I keep writing code like this:
    if @params["limit"]
      @limit = @params["limit"]
    else
      @limit = 50
    end

    if @params["chain"]
      chain = @params["chain"]
    else
      chain = 1
    end

Can someone please point me to a simpler, more succinct "ruby" way of doing
this?

Thanks,
Chris

@limit = @params["limit"] || 50

···

On Dec 3, 2004, at 12:51 PM, Williams, Chris wrote:

Hi all,
  I'm developing a rails web app here at work and I keep running into
a common thing in terms of setting instance variables with the property of a
form's parameter value. Basically I want the variable to take the
parameter's value if it exists, and to otherwise use a reasonable default.

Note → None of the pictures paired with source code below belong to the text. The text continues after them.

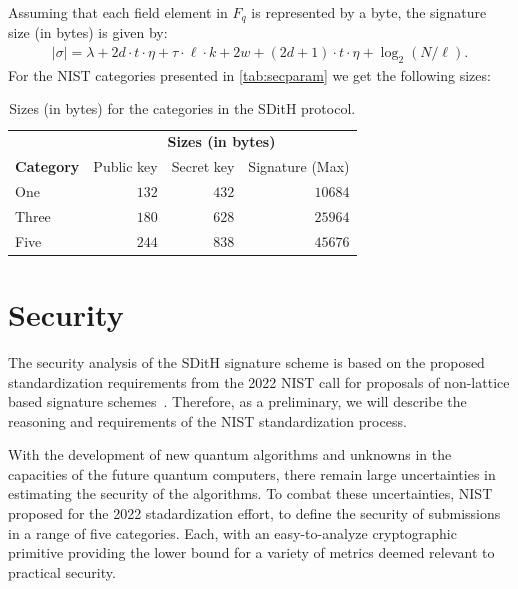 \documentclass[11pt]{report}
\theoremstyle{definition}
\theoremstyle{plain}
\begin{document}
Assuming that each field element in $F_q$ is represented by a byte, the signature size (in bytes) is given by:
\begin{align*}
  |\sigma| =
  \lambda + 2d \cdot t \cdot \eta + \tau \cdot \ell \cdot k + 2w + (2d + 1) \cdot t \cdot \eta + \log_2(N / \ell).
\end{align*}
For the NIST categories presented in \autoref{tab:secparam} we get the following sizes:

\begin{table}[H]
  \centering
  \begin{tabular}{|l|r|r|r|}
    \hline
                      & \multicolumn{3}{c}{\textbf{Sizes (in bytes)}}                                \\
    \textbf{Category} & Public key                                    & Secret key & Signature (Max) \\
    \hline
    One               & $132$                                         & $432$      & $10684$         \\
    Three             & $180$                                         & $628$      & $25964$         \\
    Five              & $244$                                         & $838$      & $45676$         \\
    \hline
  \end{tabular}
  \caption{Sizes (in bytes) for the categories in the SDitH protocol.}
  \label{tab:sizes}
\end{table}

\section{Security}

The security analysis of the SDitH signature scheme is based on the proposed standardization requirements from the 2022 NIST call for proposals of non-lattice based signature schemes~\cite{nistcall}. Therefore, as a preliminary, we will describe the reasoning and requirements of the NIST standardization process.

With the development of new quantum algorithms and unknowns in the capacities of the future quantum computers, there remain large uncertainties in estimating the security of the algorithms. To combat these uncertainties, NIST proposed for the 2022 stadardization effort, to define the security of submissions in a range of five categories. Each, with an easy-to-analyze cryptographic primitive providing the lower bound for a variety of metrics deemed relevant to practical security.
\end{document}
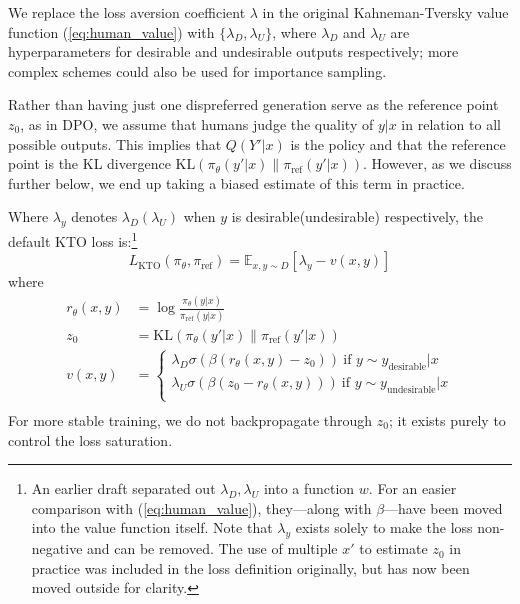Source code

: We replace the loss aversion coefficient $\lambda$ in the original Kahneman-Tversky value function (\ref{eq:human_value}) with $\{\lambda_D, \lambda_U\}$, where $\lambda_D$ and $\lambda_U$ are hyperparameters for desirable and undesirable outputs respectively; more complex schemes could also be used for importance sampling.

Rather than having just one dispreferred generation serve as the reference point $z_0$, as in DPO, we assume that humans judge the quality of $y|x$ in relation to all possible outputs.
This implies that $Q(Y'|x)$ is the policy and that the reference point is the KL divergence $\text{KL}(\pi_{\theta}(y'|x)\|\pi_\text{ref}(y'|x))$.
However, as we discuss further below, we end up taking a biased estimate of this term in practice.

Where $\lambda_y$ denotes $\lambda_D(\lambda_U)$ when $y$ is desirable(undesirable) respectively, the default KTO loss is:\footnote{An earlier draft separated out $\lambda_D, \lambda_U$ into a function $w$. For an easier comparison with (\ref{eq:human_value}), they---along with $\beta$---have been moved into the value function itself. Note that $\lambda_y$ exists solely to make the loss non-negative and can be removed. The use of multiple $x'$ to estimate $z_0$ in practice was included in the loss definition originally, but has now been moved outside for clarity.}
\begin{equation}
    L_\text{KTO}(\pi_\theta, \pi_\text{ref}) = 
     \mathbb{E}_{x,y \sim D} [ \lambda_y - v(x, y) ]
    \label{eq:kto_loss}
\end{equation}
where 
\begin{equation*}
\begin{split}
    r_\theta(x, y) &= \log \frac{\pi_\theta(y|x)}{\pi_\text{ref}(y|x)} \\
    z_0 &= \text{KL}(\pi_{\theta}(y'|x)\|\pi_\text{ref}(y'|x)) \\
    v(x, y) &=
    \begin{cases}
    \lambda_D \sigma(\beta(r_\theta(x,y) - z_0)) \ \text{if } y \sim y_\text{desirable}|x \\
    \lambda_U \sigma(\beta(z_0 - r_\theta(x,y))) \ \text{if } y \sim y_\text{undesirable}|x\\
    \end{cases} \\
\end{split}
\end{equation*}
For more stable training, we do not backpropagate through $z_0$; it exists purely to control the loss saturation.

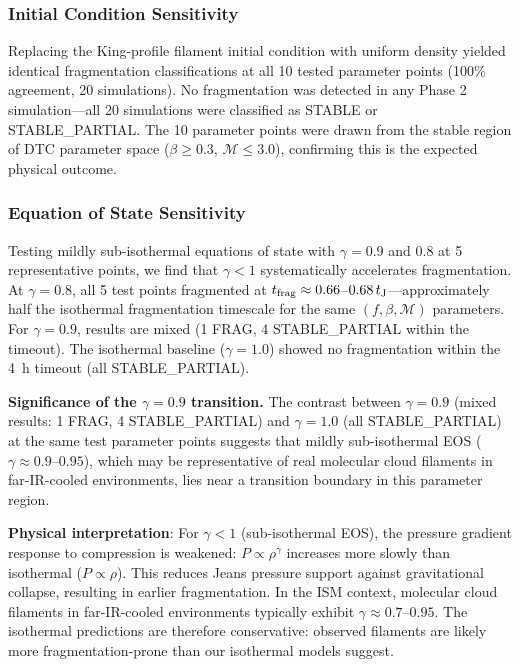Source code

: \documentclass[twocolumn]{mnras}
\begin{document}
\subsubsection{Initial Condition Sensitivity}

Replacing the King-profile filament initial condition with uniform density yielded identical fragmentation classifications at all 10 tested parameter points (100\% agreement, 20 simulations). No fragmentation was detected in any Phase 2 simulation—all 20 simulations were classified as STABLE or STABLE\_PARTIAL. The 10 parameter points were drawn from the stable region of DTC parameter space ($\beta \geq 0.3$, $\mathcal{M} \leq 3.0$), confirming this is the expected physical outcome.

\subsubsection{Equation of State Sensitivity}

Testing mildly sub-isothermal equations of state with $\gamma = 0.9$ and $0.8$ at 5 representative points, we find that $\gamma < 1$ systematically accelerates fragmentation. At $\gamma = 0.8$, all 5 test points fragmented at $t_{\rm frag} \approx 0.66$--$0.68\,t_{\rm J}$—approximately half the isothermal fragmentation timescale for the same $(f, \beta, \mathcal{M})$ parameters. For $\gamma = 0.9$, results are mixed (1 FRAG, 4 STABLE\_PARTIAL within the timeout). The isothermal baseline ($\gamma = 1.0$) showed no fragmentation within the 4~h timeout (all STABLE\_PARTIAL).

\textbf{Significance of the $\gamma = 0.9$ transition.}
The contrast between $\gamma = 0.9$ (mixed results: 1 FRAG, 4 STABLE\_PARTIAL) and $\gamma = 1.0$ (all STABLE\_PARTIAL) at the same test parameter points suggests that mildly sub-isothermal EOS ($\gamma \approx 0.9$--$0.95$), which may be representative of real molecular cloud filaments in far-IR-cooled environments, lies near a transition boundary in this parameter region.

\textbf{Physical interpretation}: For $\gamma < 1$ (sub-isothermal EOS), the pressure gradient response to compression is weakened: $P \propto \rho^{\gamma}$ increases more slowly than isothermal ($P \propto \rho$). This reduces Jeans pressure support against gravitational collapse, resulting in earlier fragmentation. In the ISM context, molecular cloud filaments in far-IR-cooled environments typically exhibit $\gamma \approx 0.7$--$0.95$. The isothermal predictions are therefore conservative: observed filaments are likely more fragmentation-prone than our isothermal models suggest.
\end{document}
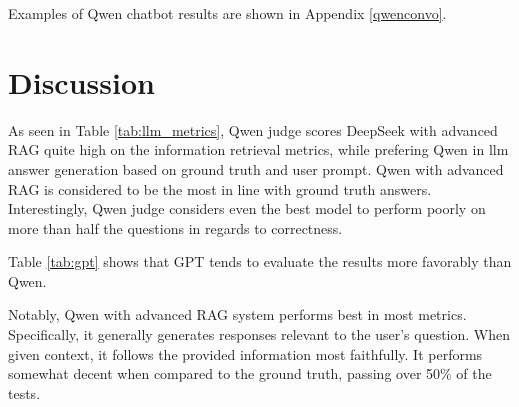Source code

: \documentclass[fleqn,moreauthors,10pt]{ds_report}
\begin{document}
Examples of Qwen chatbot results are shown in Appendix \ref{qwenconvo}.


\section*{Discussion}









As seen in Table \ref{tab:llm_metrics}, Qwen judge scores DeepSeek with advanced RAG quite high on the information retrieval metrics, while prefering Qwen in \ac{llm} answer generation based on ground truth and user prompt. Qwen with advanced RAG is considered to be the most in line with ground truth answers. Interestingly, Qwen judge considers even the best model to perform poorly on more than half the questions in regards to correctness.

Table \ref{tab:gpt} shows that GPT tends to evaluate the results more favorably than Qwen.

Notably, Qwen with advanced RAG system performs best in most metrics. Specifically, it generally generates responses relevant to the user's question. When given context, it follows the provided information most faithfully. It performs somewhat decent when compared to the ground truth, passing over 50\% of the tests.
\end{document}
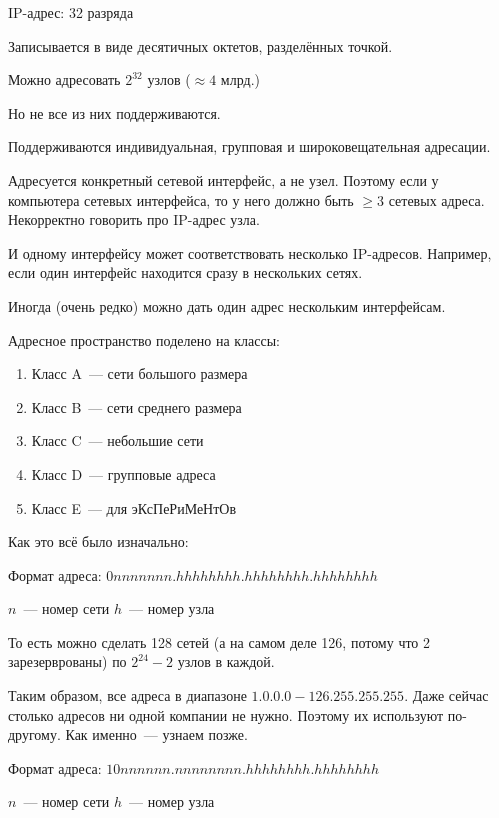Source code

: 
IP-адрес: 32 разряда

Записывается в виде десятичных октетов, разделённых точкой.

Можно адресовать $2^{32}$ узлов ($\approx 4\text{ млрд.}$)

Но не все из них поддерживаются.

Поддерживаются индивидуальная, групповая и широковещательная адресации.

Адресуется конкретный сетевой интерфейс, а не узел. Поэтому если у компьютера  сетевых интерфейса, то у него должно быть $\ge 3$ сетевых адреса. Некорректно говорить про IP-адрес узла.

И одному интерфейсу может соответствовать несколько IP-адресов. Например, если один интерфейс находится сразу в нескольких сетях.

Иногда (очень редко) можно дать один адрес нескольким интерфейсам.

Адресное пространство поделено на классы:

\begin{enumerate}
    \item Класс A~--- сети большого размера
    \item Класс B~--- сети среднего размера
    \item Класс C~--- небольшие сети
    \item Класс D~--- групповые адреса
    \item Класс E~--- для эКсПеРиМеНтОв
\end{enumerate}

Как это всё было изначально:


Формат адреса: $0nnnnnnn.hhhhhhhh.hhhhhhhh.hhhhhhhh$

$n$~--- номер сети
$h$~--- номер узла

То есть можно сделать 128 сетей (а на самом деле 126, потому что 2 зарезерврованы) по $2^{24}-2$ узлов в каждой.

Таким образом, все адреса в диапазоне $1.0.0.0-126.255.255.255$. Даже сейчас столько адресов ни одной компании не нужно. Поэтому их используют по-другому. Как именно~--- узнаем позже.


Формат адреса: $10nnnnnn.nnnnnnnn.hhhhhhhh.hhhhhhhh$

$n$~--- номер сети
$h$~--- номер узла

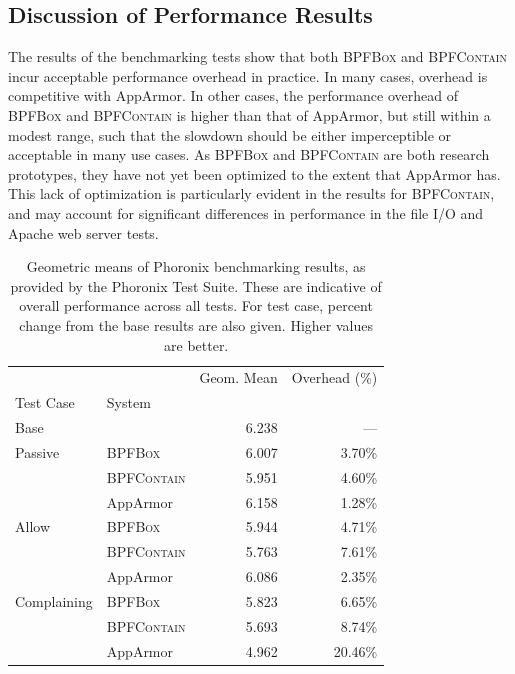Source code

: \documentclass[
  fontsize=12pt,
  titlepage=firstiscover,
  paper=letter,
oneside,
  cleardoublepage=plain,
  parskip=half-,
  DIV=10,
  parindent,
  appendixprefix,
  chapterprefix,
  listof=totoc,
]{scrbook}
\newcommand{\bpfbox}{\textsc{BPFBox}}
\newcommand{\bpfcontain}{\textsc{BPFContain}}
\begin{document}
\subsection{Discussion of Performance Results}\label{ss:eval-performance-discussion}

The results of the benchmarking tests show that both \bpfbox{} and \bpfcontain{} incur
acceptable performance overhead in practice. In many cases, overhead is competitive with
AppArmor. In other cases, the performance overhead of \bpfbox{} and \bpfcontain{} is
higher than that of AppArmor, but still within a modest range, such that the slowdown
should be either imperceptible or acceptable in many use cases.  As \bpfbox{}
and \bpfcontain{} are both research prototypes, they have not yet been optimized to the
extent that AppArmor has. This lack of optimization is particularly evident in the results
for \bpfcontain{}, and may account for significant differences in performance in the file
I/O and Apache web server tests.

\begin{table}[ht]
  \centering
  \footnotesize
  \caption[Geometric means of Phoronix benchmarking results]{
    Geometric means of Phoronix benchmarking results, as provided by the Phoronix Test
    Suite. These are indicative of overall performance across all tests. For test case,
    percent change from the base results are also given. Higher values are better.
  }\label{tab:phoronix-geometric}
  \begin{tabular}{llrr}
  \toprule
             &               & Geom. Mean & Overhead (\%)\\
   Test Case & System        &            &              \\
   \midrule
   Base      &               & 6.238          & --- \\
   \cline{1-4}
   Passive   & \bpfbox{}     & 6.007          & 3.70\% \\
             & \bpfcontain{} & 5.951          & 4.60\% \\
             & AppArmor      & 6.158          & 1.28\% \\
   \cline{1-4}
   Allow     & \bpfbox{}     & 5.944          & 4.71\% \\
             & \bpfcontain{} & 5.763          & 7.61\% \\
             & AppArmor      & 6.086          & 2.35\% \\
   \cline{1-4}
   Complaining  & \bpfbox{}     & 5.823          & 6.65\% \\
             & \bpfcontain{} & 5.693          & 8.74\% \\
             & AppArmor      & 4.962          & 20.46\% \\
  \bottomrule
  \end{tabular}
\end{table}
\end{document}
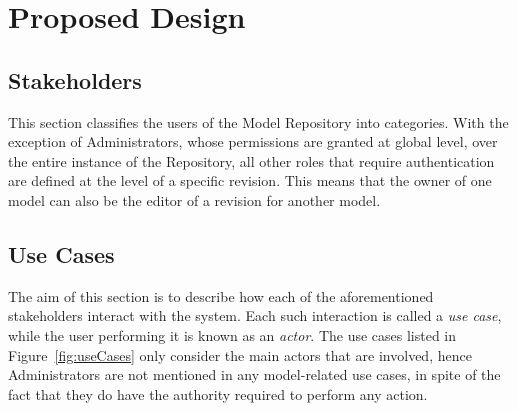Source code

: \section{Proposed Design}
\label{proposedDesign}

\subsection{Stakeholders}
\label{stakeholders}
This section classifies the users of the \ddmore Model Repository into categories. With the exception of Administrators, whose permissions are granted at global level, over the entire instance of the Repository, all other roles that require authentication are defined at the level of a specific revision. This means that the owner of one model can also be the editor of a revision for another model. 


\subsection{Use Cases}
\label{useCases}
The aim of this section is to describe how each of the aforementioned stakeholders interact with the system. Each such interaction is called a \emph{use case}, while the user performing it is known as an \emph{actor}. The use cases listed in Figure~\ref{fig:useCases} only consider the main actors that are involved, hence Administrators are not mentioned in any model-related use cases, in spite of the fact that they do have the authority required to perform any action. 

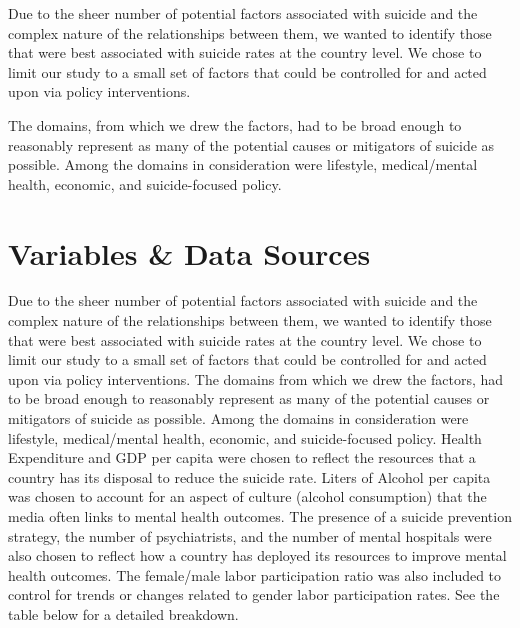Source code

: \documentclass[]{article}
\begin{document}
Due to the sheer number of potential factors associated with suicide and
the complex nature of the relationships between them, we wanted to
identify those that were best associated with suicide rates at the
country level. We chose to limit our study to a small set of factors
that could be controlled for and acted upon via policy interventions.

The domains, from which we drew the factors, had to be broad enough to
reasonably represent as many of the potential causes or mitigators of
suicide as possible. Among the domains in consideration were lifestyle,
medical/mental health, economic, and suicide-focused policy.

\section{Variables \& Data Sources}\label{variables-data-sources}

Due to the sheer number of potential factors associated with suicide and
the complex nature of the relationships between them, we wanted to
identify those that were best associated with suicide rates at the
country level. We chose to limit our study to a small set of factors
that could be controlled for and acted upon via policy interventions.
The domains from which we drew the factors, had to be broad enough to
reasonably represent as many of the potential causes or mitigators of
suicide as possible. Among the domains in consideration were lifestyle,
medical/mental health, economic, and suicide-focused policy. Health
Expenditure and GDP per capita were chosen to reflect the resources that
a country has its disposal to reduce the suicide rate. Liters of Alcohol
per capita was chosen to account for an aspect of culture (alcohol
consumption) that the media often links to mental health outcomes. The
presence of a suicide prevention strategy, the number of psychiatrists,
and the number of mental hospitals were also chosen to reflect how a
country has deployed its resources to improve mental health outcomes.
The female/male labor participation ratio was also included to control
for trends or changes related to gender labor participation rates. See
the table below for a detailed breakdown.
\end{document}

I keep writing code like this:
    if @params["limit"]
      @limit = @params["limit"]
    else
      @limit = 50
    end

    if @params["chain"]
      chain = @params["chain"]
    else
      chain = 1
    end

Can someone please point me to a simpler, more succinct "ruby" way of doing
this?

Thanks,
Chris

Francis Hwang

Williams, Chris wrote:

Hi all,
  I'm developing a rails web app here at work and I keep running into
a common thing in terms of setting instance variables with the property of a
form's parameter value. Basically I want the variable to take the
parameter's value if it exists, and to otherwise use a reasonable default.

I keep writing code like this:
    if @params["limit"]
      @limit = @params["limit"]
    else
      @limit = 50
    end

    if @params["chain"]
      chain = @params["chain"]
    else
      chain = 1
    end

Can someone please point me to a simpler, more succinct "ruby" way of doing
this?

The || operator works beautifully in this kind of situation:

   @limit = @params["limit"] || 50
   chain = @params["chain"] || 1

Thanks,
Chris

- Jamis

···

--
Jamis Buck
jgb3@email.byu.edu
http://www.jamisbuck.org/jamis

Williams, Chris wrote:

I keep writing code like this:
    if @params["limit"]
      @limit = @params["limit"]
    else
      @limit = 50
    end

    if @params["chain"]
      chain = @params["chain"]
    else
      chain = 1
    end

I'd do something like this

defaults = {
   "limit" => 50,
   "chain" => 1
   # more defaults
}
@values = defaults.merge(@params)

And then do @values["limit"] instead of @limit. This however only makes sense when there is a logical connection between those values. I'd prefer it in that case because it is way less duplication.